Na segunda lembra, com Rm 8,24, que fomos salvos na esperança: “A ‘redenção’, a salvação, segundo a fé cristã, não é um simples dado de facto. A redenção é-nos oferecida no sentido de que nos foi dada a esperança, uma esperança fidedigna, graças à qual podemos enfrentar o nosso tempo presente: o presente, ainda que custoso, pode ser vivido e aceite, se levar a uma meta e se pudermos estar seguros desta meta, se esta meta for tão grande que justifique a canseira do caminho (n. 1).”

E, na terceira e última, volta-se para a Doutrina Social da Igreja. Aí verifica, de modo oportuno: “A caridade é amor recebido e dado; é ‘graça’ (kháris). A sua nascente é o amor fontal do Pai pelo Filho no Espírito Santo. É amor que, pelo Filho, desce sobre nós. É amor criador, pelo qual existimos; amor redentor, pelo qual somos recriados. Amor revelado e vivido por Cristo (cf Jo 13,1) é ‘derramado em nossos corações pelo Espírito Santo’ (Rm 5,5). Destinatários do amor de Deus, os homens são constituídos sujeitos de caridade, chamados a fazerem-se eles mesmos instrumentos da graça, para difundir a caridade de Deus e tecer redes de caridade (n. 4).”

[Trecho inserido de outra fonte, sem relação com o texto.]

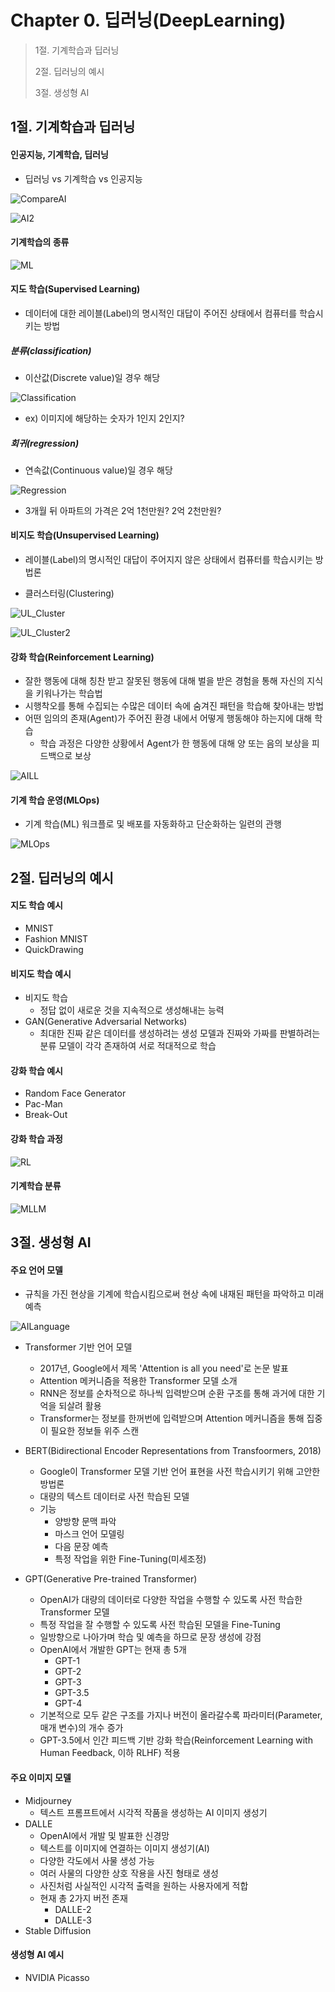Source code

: # Chapter 0. 딥러닝(DeepLearning)

> 1절. 기계학습과 딥러닝
>
> 2절. 딥러닝의 예시
>
> 3절. 생성형 AI

## 1절. 기계학습과 딥러닝

#### 인공지능, 기계학습, 딥러닝

- 딥러닝 vs 기계학습 vs 인공지능

![CompareAI](https://github.com/BangYunseo/TIL/blob/main/AI/DeepLearning/Image/ch00/CompareAI.PNG)

![AI2](https://github.com/BangYunseo/TIL/blob/main/AI/DeepLearning/Image/ch00/AI2.PNG)

#### 기계학습의 종류

![ML](https://github.com/BangYunseo/TIL/blob/main/AI/DeepLearning/Image/ch00/ML.PNG)

#### 지도 학습(Supervised Learning)

- 데이터에 대한 레이블(Label)의 명시적인 대답이 주어진 상태에서 컴퓨터를 학습시키는 방법

##### 분류(classification)

- 이산값(Discrete value)일 경우 해당

![Classification](https://github.com/BangYunseo/TIL/blob/main/AI/DeepLearning/Image/ch00/Classification.PNG)

- ex) 이미지에 해당하는 숫자가 1인지 2인지?

##### 회귀(regression)

- 연속값(Continuous value)일 경우 해당

![Regression](https://github.com/BangYunseo/TIL/blob/main/AI/DeepLearning/Image/ch00/Regression.PNG)

- 3개월 뒤 아파트의 가격은 2억 1천만원? 2억 2천만원?

#### 비지도 학습(Unsupervised Learning)

- 레이블(Label)의 명시적인 대답이 주어지지 않은 상태에서 컴퓨터를 학습시키는 방법론

- 클러스터링(Clustering)

![UL_Cluster](https://github.com/BangYunseo/TIL/blob/main/AI/DeepLearning/Image/ch00/UL_Cluster.PNG)

![UL_Cluster2](https://github.com/BangYunseo/TIL/blob/main/AI/DeepLearning/Image/ch00/UL_Cluster2.PNG)

#### 강화 학습(Reinforcement Learning)

- 잘한 행동에 대해 칭찬 받고 잘못된 행동에 대해 벌을 받은 경험을 통해 자신의 지식을 키워나가는 학습법
- 시행착오를 통해 수집되는 수많은 데이터 속에 숨겨진 패턴을 학습해 찾아내는 방법
- 어떤 임의의 존재(Agent)가 주어진 환경 내에서 어떻게 행동해야 하는지에 대해 학습
  - 학습 과정은 다양한 상황에서 Agent가 한 행동에 대해 양 또는 음의 보상을 피드백으로 보상

![AILL](https://github.com/BangYunseo/TIL/blob/main/AI/DeepLearning/Image/ch00/AILL.PNG)

#### 기계 학습 운영(MLOps)

- 기계 학습(ML) 워크플로 및 배포를 자동화하고 단순화하는 일련의 관행

![MLOps](https://github.com/BangYunseo/TIL/blob/main/AI/DeepLearning/Image/ch00/MLOps.PNG)

## 2절. 딥러닝의 예시

#### 지도 학습 예시

- MNIST
- Fashion MNIST
- QuickDrawing

#### 비지도 학습 예시

- 비지도 학습
  - 정답 없이 새로운 것을 지속적으로 생성해내는 능력
- GAN(Generative Adversarial Networks)
  - 최대한 진짜 같은 데이터를 생성하려는 생성 모델과 진짜와 가짜를 판별하려는 분류 모델이 각각 존재하여 서로 적대적으로 학습

#### 강화 학습 예시

- Random Face Generator
- Pac-Man
- Break-Out

#### 강화 학습 과정

![RL](https://github.com/BangYunseo/TIL/blob/main/AI/DeepLearning/Image/ch00/RL.PNG)

#### 기계학습 분류

![MLLM](https://github.com/BangYunseo/TIL/blob/main/AI/DeepLearning/Image/ch00/MLLM.PNG)

## 3절. 생성형 AI

#### 주요 언어 모델

- 규칙을 가진 현상을 기계에 학습시킴으로써 현상 속에 내재된 패턴을 파악하고 미래 예측

![AILanguage](https://github.com/BangYunseo/TIL/blob/main/AI/DeepLearning/Image/ch00/AILanguage.PNG)

- Transformer 기반 언어 모델

  - 2017년, Google에서 제목 'Attention is all you need'로 논문 발표
  - Attention 메커니즘을 적용한 Transformer 모델 소개
  - RNN은 정보를 순차적으로 하나씩 입력받으며 순환 구조를 통해 과거에 대한 기억을 되살려 활용
  - Transformer는 정보를 한꺼번에 입력받으며 Attention 메커니즘을 통해 집중이 필요한 정보들 위주 스캔

- BERT(Bidirectional Encoder Representations from Transfoormers, 2018)

  - Google이 Transformer 모델 기반 언어 표현을 사전 학습시키기 위해 고안한 방법론
  - 대량의 텍스트 데이터로 사전 학습된 모델
  - 기능
    - 양방향 문맥 파악
    - 마스크 언어 모델링
    - 다음 문장 예측
    - 특정 작업을 위한 Fine-Tuning(미세조정)

- GPT(Generative Pre-trained Transformer)
  - OpenAI가 대량의 데이터로 다양한 작업을 수행할 수 있도록 사전 학습한 Transformer 모델
  - 특정 작업을 잘 수행할 수 있도록 사전 학습된 모델을 Fine-Tuning
  - 일방향으로 나아가며 학습 및 예측을 하므로 문장 생성에 강점
  - OpenAI에서 개발한 GPT는 현재 총 5개
    - GPT-1
    - GPT-2
    - GPT-3
    - GPT-3.5
    - GPT-4
  - 기본적으로 모두 같은 구조를 가지나 버전이 올라갈수록 파라미터(Parameter, 매개 변수)의 개수 증가
  - GPT-3.5에서 인간 피드백 기반 강화 학습(Reinforcement Learning with Human Feedback, 이하 RLHF) 적용

#### 주요 이미지 모델

- Midjourney
  - 텍스트 프롬프트에서 시각적 작품을 생성하는 AI 이미지 생성기
- DALLE
  - OpenAI에서 개발 및 발표한 신경망
  - 텍스트를 이미지에 연결하는 이미지 생성기(AI)
  - 다양한 각도에서 사물 생성 가능
  - 여러 사물의 다양한 상호 작용을 사진 형태로 생성
  - 사진처럼 사실적인 시각적 출력을 원하는 사용자에게 적합
  - 현재 총 2가지 버전 존재
    - DALLE-2
    - DALLE-3
- Stable Diffusion

#### 생성형 AI 예시

- NVIDIA Picasso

E continuou: “A esta dinâmica de caridade recebida e dada propõe-se dar resposta a doutrina social da Igreja. Tal doutrina é caritas in veritate in re sociali, isto é, proclamação da verdade do amor de Cristo na sociedade; é serviço da caridade, mas na verdade. [...] Esta preserva e exprime a força libertadora da caridade nas vicissitudes sempre novas da história. O desenvolvimento, o bem-estar social, uma solução adequada dos graves problemas socioeconómicos que afligem a humanidade precisam desta verdade. Mais ainda, necessitam de que tal verdade seja amada e testemunhada. Sem verdade, sem confiança e amor pelo que é verdadeiro, não há consciência e responsabilidade social, e a atividade social acaba à mercê de interesses privados e lógicas de poder, com efeitos desagregadores na sociedade, sobretudo numa sociedade em vias de globalização, que atravessa momentos difíceis como os atuais” (n. 5).

E, quando, a 11 de fevereiro de 2013, renunciou ao múnus petrino, surgiram muitas especulações e era o ano da JMJ no Rio de Janeiro, sede que ele escolheu para esse grande evento. Sobre a renúncia, D. Rifan escreveu: “Um grande desapego do alto cargo e influente posição, declarando-se um humilde servidor, uma profunda humildade, não se julgando necessário e reconhecendo a própria fraqueza e incapacidade, de corpo e de espírito, para exercer adequadamente o ministério petrino e ao pedir perdão – peço perdão por todos os meus defeitos.”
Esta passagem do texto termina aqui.